Pour la Suisse, c’est grâce à un collectif Dourois (lieu où se déroule le célèbre festival de Dour en Belgique-NDLR) nommé XScandalous, qui a des contacts là-bas. Il s’agit d’une maison de disques et en même temps d’un disquaire basé à Genève, qui n’est ouvert que lorsqu’il y a des concerts. Pour la France et la Belgique, je démarche moi-même en général. J’ai même joué aux States. Ma femme étant américaine, j’ai écrit à gauche et à droite et je me suis aperçu que c’était assez facile de jouer là-bas. J’ai donc essayé de reproduire la même démarche pour l’Europe.
Les pochettes sont assez réussies. Qui s’est occupé des artworks ?
En majorité, les photos des pochettes sont de moi, ma femme étant responsable du reste. On a essayé autant que possible de prendre les photos lors des saisons qui illustrent les EP’s.
Comment se manifestent les retours sur ta musique en général ?
J’ai été surpris, dans le bon sens du terme, concernant le nombre d’écoutes sur mon Bandcamp. De plus, ça a été constant toute l’année. Il y avait même une certaine attente autour des EP’s à venir au fur et à mesure que les mois passaient. C’était très agréable.

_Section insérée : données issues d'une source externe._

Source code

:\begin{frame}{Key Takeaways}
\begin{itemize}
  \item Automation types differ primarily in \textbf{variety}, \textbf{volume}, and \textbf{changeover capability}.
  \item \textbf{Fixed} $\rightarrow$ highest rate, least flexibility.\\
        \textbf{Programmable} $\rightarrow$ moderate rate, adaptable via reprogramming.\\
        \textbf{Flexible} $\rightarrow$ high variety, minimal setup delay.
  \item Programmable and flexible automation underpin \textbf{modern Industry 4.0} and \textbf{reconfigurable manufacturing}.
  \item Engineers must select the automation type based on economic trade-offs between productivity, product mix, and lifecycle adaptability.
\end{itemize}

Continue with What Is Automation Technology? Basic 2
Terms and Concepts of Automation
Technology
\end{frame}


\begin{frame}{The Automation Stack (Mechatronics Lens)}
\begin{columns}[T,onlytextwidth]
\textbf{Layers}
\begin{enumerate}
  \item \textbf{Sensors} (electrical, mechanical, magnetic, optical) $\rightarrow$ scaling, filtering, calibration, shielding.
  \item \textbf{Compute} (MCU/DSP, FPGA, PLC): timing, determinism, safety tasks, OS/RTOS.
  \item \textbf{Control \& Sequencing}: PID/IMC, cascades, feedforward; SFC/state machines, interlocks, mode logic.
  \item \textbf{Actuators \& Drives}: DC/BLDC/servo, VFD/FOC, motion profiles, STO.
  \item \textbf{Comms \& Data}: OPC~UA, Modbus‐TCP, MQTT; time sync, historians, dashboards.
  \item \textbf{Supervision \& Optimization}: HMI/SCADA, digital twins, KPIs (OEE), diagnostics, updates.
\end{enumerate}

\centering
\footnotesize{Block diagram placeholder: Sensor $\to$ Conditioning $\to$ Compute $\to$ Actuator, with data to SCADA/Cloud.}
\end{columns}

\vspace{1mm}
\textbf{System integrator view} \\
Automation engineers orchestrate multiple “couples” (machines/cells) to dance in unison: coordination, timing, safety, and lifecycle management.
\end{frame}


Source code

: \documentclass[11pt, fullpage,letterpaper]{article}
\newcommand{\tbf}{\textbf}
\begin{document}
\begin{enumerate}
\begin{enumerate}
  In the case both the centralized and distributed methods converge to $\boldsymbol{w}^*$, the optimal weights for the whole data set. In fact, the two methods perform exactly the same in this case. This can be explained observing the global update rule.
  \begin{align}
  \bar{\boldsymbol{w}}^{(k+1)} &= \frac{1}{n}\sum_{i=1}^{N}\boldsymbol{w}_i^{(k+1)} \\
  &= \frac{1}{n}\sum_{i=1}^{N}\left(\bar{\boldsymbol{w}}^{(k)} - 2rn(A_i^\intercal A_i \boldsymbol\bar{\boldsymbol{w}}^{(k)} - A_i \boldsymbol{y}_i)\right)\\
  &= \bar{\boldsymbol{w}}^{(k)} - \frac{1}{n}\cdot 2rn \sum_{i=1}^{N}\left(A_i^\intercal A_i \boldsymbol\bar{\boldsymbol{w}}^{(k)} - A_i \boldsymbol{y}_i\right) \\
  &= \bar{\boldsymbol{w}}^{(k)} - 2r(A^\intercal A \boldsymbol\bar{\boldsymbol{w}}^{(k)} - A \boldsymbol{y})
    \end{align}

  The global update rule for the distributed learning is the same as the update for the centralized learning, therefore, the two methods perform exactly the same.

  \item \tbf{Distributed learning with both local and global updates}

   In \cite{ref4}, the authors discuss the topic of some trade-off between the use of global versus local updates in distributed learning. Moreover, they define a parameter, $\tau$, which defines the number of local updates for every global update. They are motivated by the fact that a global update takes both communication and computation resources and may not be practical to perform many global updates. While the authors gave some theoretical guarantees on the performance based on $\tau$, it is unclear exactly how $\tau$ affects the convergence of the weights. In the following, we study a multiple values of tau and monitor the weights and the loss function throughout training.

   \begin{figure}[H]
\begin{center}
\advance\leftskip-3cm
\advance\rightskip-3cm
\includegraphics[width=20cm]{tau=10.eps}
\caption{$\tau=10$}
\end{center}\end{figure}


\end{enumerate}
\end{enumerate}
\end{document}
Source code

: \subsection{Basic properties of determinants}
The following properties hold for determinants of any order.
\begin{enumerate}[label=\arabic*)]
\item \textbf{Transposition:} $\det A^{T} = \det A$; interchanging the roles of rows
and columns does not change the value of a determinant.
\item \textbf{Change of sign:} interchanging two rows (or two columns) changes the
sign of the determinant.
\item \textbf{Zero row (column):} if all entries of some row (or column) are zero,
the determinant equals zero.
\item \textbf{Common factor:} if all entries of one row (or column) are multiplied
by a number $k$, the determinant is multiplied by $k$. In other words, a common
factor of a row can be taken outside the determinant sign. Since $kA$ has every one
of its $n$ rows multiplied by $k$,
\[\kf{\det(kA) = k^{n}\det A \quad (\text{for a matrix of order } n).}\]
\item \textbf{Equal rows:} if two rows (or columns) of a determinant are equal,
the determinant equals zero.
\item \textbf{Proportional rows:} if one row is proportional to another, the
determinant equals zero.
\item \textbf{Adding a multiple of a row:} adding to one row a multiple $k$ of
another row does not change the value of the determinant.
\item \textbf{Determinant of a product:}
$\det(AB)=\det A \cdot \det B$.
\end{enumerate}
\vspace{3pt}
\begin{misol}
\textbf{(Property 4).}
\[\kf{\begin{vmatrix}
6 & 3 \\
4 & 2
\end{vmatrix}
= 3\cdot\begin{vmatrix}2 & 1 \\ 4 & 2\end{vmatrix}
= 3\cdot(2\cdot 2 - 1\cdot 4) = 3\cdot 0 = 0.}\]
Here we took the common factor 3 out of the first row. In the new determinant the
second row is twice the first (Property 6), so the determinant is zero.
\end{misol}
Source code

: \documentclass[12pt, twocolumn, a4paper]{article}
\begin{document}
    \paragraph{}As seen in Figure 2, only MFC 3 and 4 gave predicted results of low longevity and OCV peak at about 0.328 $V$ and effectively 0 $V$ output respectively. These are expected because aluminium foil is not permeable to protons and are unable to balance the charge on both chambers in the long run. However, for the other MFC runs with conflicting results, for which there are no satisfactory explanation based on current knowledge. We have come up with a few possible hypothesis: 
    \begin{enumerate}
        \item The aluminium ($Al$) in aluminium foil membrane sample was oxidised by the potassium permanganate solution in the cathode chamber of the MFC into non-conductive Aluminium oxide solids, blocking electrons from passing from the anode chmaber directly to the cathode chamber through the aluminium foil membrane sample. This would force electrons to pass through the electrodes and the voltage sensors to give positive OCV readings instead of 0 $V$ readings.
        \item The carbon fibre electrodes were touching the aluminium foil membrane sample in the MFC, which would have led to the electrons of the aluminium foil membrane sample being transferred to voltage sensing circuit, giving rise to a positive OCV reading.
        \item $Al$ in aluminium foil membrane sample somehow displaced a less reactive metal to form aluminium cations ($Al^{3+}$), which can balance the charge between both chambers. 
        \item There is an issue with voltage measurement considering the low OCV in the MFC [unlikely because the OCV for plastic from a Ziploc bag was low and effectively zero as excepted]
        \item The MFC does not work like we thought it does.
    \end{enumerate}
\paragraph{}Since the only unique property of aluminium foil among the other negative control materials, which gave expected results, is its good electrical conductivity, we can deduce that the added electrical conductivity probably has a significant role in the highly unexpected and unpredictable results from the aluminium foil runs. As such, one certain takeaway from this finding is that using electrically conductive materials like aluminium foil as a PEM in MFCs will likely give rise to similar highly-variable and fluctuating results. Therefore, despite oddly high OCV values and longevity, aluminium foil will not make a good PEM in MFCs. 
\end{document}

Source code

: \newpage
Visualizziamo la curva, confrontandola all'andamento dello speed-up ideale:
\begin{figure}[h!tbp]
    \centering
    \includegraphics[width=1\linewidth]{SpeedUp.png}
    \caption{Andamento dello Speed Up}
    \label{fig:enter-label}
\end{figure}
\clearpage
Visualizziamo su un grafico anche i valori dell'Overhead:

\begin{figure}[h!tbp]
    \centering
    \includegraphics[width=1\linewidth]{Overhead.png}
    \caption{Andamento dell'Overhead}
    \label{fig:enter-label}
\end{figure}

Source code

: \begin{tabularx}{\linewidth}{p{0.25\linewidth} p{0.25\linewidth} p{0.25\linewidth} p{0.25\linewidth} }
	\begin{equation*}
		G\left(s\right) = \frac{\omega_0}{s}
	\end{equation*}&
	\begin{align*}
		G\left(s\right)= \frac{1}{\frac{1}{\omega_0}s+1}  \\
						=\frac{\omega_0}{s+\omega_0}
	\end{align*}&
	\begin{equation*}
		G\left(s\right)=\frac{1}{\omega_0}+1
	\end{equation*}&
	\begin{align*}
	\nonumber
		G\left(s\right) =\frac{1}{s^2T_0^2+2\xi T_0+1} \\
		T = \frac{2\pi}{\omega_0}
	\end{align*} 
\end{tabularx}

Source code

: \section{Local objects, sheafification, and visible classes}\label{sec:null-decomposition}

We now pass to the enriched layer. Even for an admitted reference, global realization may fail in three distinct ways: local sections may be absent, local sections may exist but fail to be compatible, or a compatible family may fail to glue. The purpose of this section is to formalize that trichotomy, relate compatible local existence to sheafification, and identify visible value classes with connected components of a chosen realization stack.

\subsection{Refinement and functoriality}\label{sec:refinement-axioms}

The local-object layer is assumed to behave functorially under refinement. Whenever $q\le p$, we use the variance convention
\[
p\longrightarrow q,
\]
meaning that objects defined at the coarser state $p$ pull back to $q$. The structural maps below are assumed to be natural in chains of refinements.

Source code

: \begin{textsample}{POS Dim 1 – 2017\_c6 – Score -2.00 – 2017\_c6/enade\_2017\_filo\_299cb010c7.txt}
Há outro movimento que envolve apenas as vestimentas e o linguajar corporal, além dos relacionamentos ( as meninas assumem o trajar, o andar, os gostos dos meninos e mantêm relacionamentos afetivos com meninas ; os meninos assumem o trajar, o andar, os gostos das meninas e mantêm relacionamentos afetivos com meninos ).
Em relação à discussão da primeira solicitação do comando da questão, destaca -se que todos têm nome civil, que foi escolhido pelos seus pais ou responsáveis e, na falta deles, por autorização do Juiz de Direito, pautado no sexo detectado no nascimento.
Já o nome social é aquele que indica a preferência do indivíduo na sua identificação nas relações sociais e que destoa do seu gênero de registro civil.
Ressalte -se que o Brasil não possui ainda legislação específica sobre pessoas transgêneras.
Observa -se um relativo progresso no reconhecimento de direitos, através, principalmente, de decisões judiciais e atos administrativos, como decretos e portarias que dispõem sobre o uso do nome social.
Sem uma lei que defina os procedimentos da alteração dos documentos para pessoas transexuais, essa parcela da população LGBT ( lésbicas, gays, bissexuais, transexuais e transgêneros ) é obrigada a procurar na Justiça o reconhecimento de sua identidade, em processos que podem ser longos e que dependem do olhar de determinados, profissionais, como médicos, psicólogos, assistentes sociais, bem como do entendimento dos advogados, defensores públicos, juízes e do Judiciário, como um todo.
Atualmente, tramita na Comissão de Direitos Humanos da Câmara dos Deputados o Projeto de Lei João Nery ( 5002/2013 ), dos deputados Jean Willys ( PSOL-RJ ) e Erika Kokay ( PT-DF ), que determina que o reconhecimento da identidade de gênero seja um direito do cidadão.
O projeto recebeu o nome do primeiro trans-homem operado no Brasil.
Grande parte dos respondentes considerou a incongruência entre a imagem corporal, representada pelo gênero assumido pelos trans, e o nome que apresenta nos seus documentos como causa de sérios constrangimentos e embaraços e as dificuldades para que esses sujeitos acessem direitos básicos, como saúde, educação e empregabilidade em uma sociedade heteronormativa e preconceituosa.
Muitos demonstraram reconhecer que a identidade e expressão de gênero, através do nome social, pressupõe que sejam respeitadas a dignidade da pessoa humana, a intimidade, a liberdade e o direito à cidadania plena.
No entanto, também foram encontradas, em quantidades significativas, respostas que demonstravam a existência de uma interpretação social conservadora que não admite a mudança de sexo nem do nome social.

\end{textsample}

Y a-t-il une certaine émulation entre les groupes de ta région ? Une scène particulière ?
Dans le collectif XScandalous, il y a certaines connexions. Après, j’essaie de m’atteler à faire des formats chansons alors que les autres groupes du collectif sont plutôt versés vers le Noise ou le Post-Rock.
L’avenir ?
J’aimerais cette fois travailler sur un projet différent, en groupe, quelque chose de moins spontané, de plus réfléchi. En 2018, nous allons surtout tourner, donc ce sera d’ici une grosse année. J’aimerais aussi que les autres musiciens s’impliquent dans le processus d’écriture et de composition.